A box office bomb and banned for 30 years, Freaks is a movie that, due to its controversial nature, will never be matched.
Video and Audio:
Presented in its original 1.33:1 aspect ratio, Freaks has never looked so good. The picture does have noticeable wear, but a movie that is more than 70 years old shouldn't be expected to look like Attack of the Clones. Warner did a wonderful job returning Freaks to a presentable fashion.
The 1.0 monaural sound is a bit high-pitched in some spots, but — like the video looks — this is the best it has ever sounded. There are a few times when the dialogue was a little inaudible, but it is still a great restoration.
At first glance, the disc doesn't seem to have much, but what it does have, it has in spades.
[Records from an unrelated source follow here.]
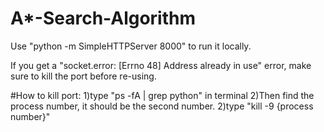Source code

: # A*-Search-Algorithm

Use "python -m SimpleHTTPServer 8000" to run it locally.

If you get a "socket.error: [Errno 48] Address already in use" error, make sure to kill the port before re-using.

#How to kill port:
1)type "ps -fA | grep python" in terminal
2)Then find the process number, it should be the second number.
2)type "kill -9 {process number}"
The shining feature of the bunch is the documentary "Freaks: Sideshow Cinema." Running just more than an hour, it is probably one of the best DVD documentaries I've seen. With interviews with David Skal (author of "Dark Carnival: The Secret World of Tod Browning, Hollywood's Master of the Macabre"), sideshow historians and performers Johnny Meah and Tod Robins, actors Jerry Maren (The Wizard of Oz) and Mark Povinelli, and bearded lady and sideshow performer Jennifer Miller, the documentary covers about every aspect of the film. From casting to production, it as an outstanding feature. It even includes a section on the "freaks" themselves, covering almost all of the curiosities in the movie and their lives both before and after the film was made. The only downside to this wonderful documentary is that it is not longer. But a lot of information is packed into the hour it has.
A commentary by Skal is also included on the disc. The commentary can be skipped for two reasons. The first is most — if not all — of the information is well covered in the documentary. The second is Skal sounds as if he is reading from a prepared script. Skip the commentary and watch the documentary. The doc is not only just as informative, it's has a much less clinical feel.
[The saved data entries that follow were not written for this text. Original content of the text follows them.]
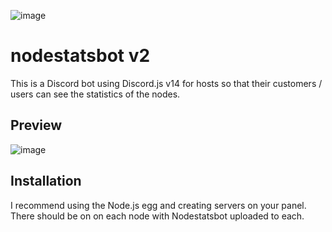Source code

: ![image](https://github.com/layerxbt/nodestatsbot/assets/119353097/35d1d989-b541-49f3-b8e9-b33b079a17ae)

# nodestatsbot v2

This is a Discord bot using Discord.js v14 for hosts so that their customers / users can see the statistics of the nodes.

## Preview
![image](https://github.com/layerxbt/nodestatsbot/assets/119353097/a5b575a8-539d-4ecd-93d4-2c1b6ed85278)

## Installation

I recommend using the Node.js egg and creating servers on your panel. There should be on on each node with Nodestatsbot uploaded to each.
Also offered is a "Special Message Prologue" which was added to the movie for the theatrical reissue. It is an interesting read for the historical aspect alone. Its obvious intent was to prepare viewers for what the were about to see, and it seems a secondary purpose was for the studio to cover its assets, so to speak, because it seems like it is saying: "Hey, we aren't exploiting them, they are just like you and me. If you think we are exploiting them, you are the one who has the problem." It is definitely worth at least one watch.
Rounding out the features are three alternate endings. The first is not shown, but described by David Skal. Apparently, the footage was either lost or destroyed and was never used because it offended so many people. Three other endings are shown, one of which was restored to the movie presented on the DVD. This is an interesting feature, as it shows the trouble MGM went through just trying to get a satisfactory ending.
While at first glance Freaks may seem like an exploitation film, further views show exploitation couldn't be farther from the truth. This is a must own for any movie fan because of its uniqueness and historical value.